Progressives worry that Schumer and his colleagues will capitulate again in February, which could happen. But a number of things will be different then. For one thing, they will already have assured six years of funding for chip, the public health-insurance program that serves six million children…

The second difference is that, by mid-February, the deadline for reaching an agreement on the Dreamers will be almost upon us. Over the weekend, Democrats were vulnerable to the argument, made by McConnell and others, that they had shut down the government over an issue that doesn’t have to be resolved immediately. In three weeks, Republicans won’t be able to say this.

Thirdly, by February 8th, the “Common Sense Coalition,” a group of twenty-five moderates led by Senator Susan Collins, Republican of Maine, which helped resolve the weekend standoff, might well have put forward an actual bill to protect the Dreamers and give Donald Trump the funding he wants to build his non-wall along the border with Mexico. If that bill passes, as seems likely, the White House will be under pressure to declare victory and call on the House Republicans to fall in line…
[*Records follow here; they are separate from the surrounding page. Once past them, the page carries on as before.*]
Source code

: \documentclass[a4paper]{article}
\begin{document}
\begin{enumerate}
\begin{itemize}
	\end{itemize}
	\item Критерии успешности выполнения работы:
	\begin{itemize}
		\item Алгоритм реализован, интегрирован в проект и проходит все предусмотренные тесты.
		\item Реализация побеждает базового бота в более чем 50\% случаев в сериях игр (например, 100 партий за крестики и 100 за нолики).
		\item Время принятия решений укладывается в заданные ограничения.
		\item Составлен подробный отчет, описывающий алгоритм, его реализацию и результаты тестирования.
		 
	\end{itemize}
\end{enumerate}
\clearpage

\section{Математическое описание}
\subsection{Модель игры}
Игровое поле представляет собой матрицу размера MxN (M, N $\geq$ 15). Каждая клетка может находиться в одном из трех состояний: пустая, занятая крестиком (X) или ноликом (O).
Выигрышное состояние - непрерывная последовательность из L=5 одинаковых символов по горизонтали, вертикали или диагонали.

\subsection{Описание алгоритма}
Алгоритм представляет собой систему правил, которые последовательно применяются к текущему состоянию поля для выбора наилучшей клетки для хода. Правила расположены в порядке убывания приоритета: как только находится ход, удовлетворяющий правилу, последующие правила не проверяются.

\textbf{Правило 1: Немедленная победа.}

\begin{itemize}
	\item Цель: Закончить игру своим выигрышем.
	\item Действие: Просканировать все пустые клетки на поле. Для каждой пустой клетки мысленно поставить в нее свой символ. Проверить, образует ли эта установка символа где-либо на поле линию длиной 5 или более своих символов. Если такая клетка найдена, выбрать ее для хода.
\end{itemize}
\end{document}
As the Huffington Post’s Matt Fuller pointed out, “The Democratic position of not voting for a government funding bill until there’s a daca deal seems much more reasonable if there’s actual legislation that’s passed the Senate and is being ignored in the House. You’d be certain to hear the words, ‘Give us a vote, Mr. Speaker!’ ” …

Another key point is that the potential roadblocks to a deal would still be there if the Democrats had again rejected McConnell’s offer. They might be even larger. With the government closed, Trump and the Republicans would be pounding the Democrats, claiming that they were holding hostage two million federal employees. None of the critics of Monday’s deal has explained how the Democrats would have been able to change this dynamic as the shutdown went on and large elements of the public got more disgusted about it. It seems fanciful to suppose that Trump, whose entire outlook on life is circumscribed by his obsession over whether he is “winning” or “losing,” would have capitulated and given the Democrats a better deal than the one McConnell offered.

By agreeing to reopen the government, the Democrats didn’t insure the Dreamers will be protected: the critics are right about that. But they didn’t give the house away, either

Exactly.  Good points all.

Meanwhile, Michelle Goldberg reminds me why I was not a fan before she moved to the NYT:

It’s hard to overstate how disgusted many progressive leaders are. “It’s Senator Schumer’s job as minority leader to keep his caucus together and stand up for progressive values and he failed to do it,” Ezra Levin, a co-founder of Indivisible, a left-wing advocacy group modeled on the Tea Party, [emphasis mine] told me. “He led them off a cliff. They caved.” (An Indivisible chapter is planning a Tuesday evening protest outside Schumer’s Brooklyn apartment.)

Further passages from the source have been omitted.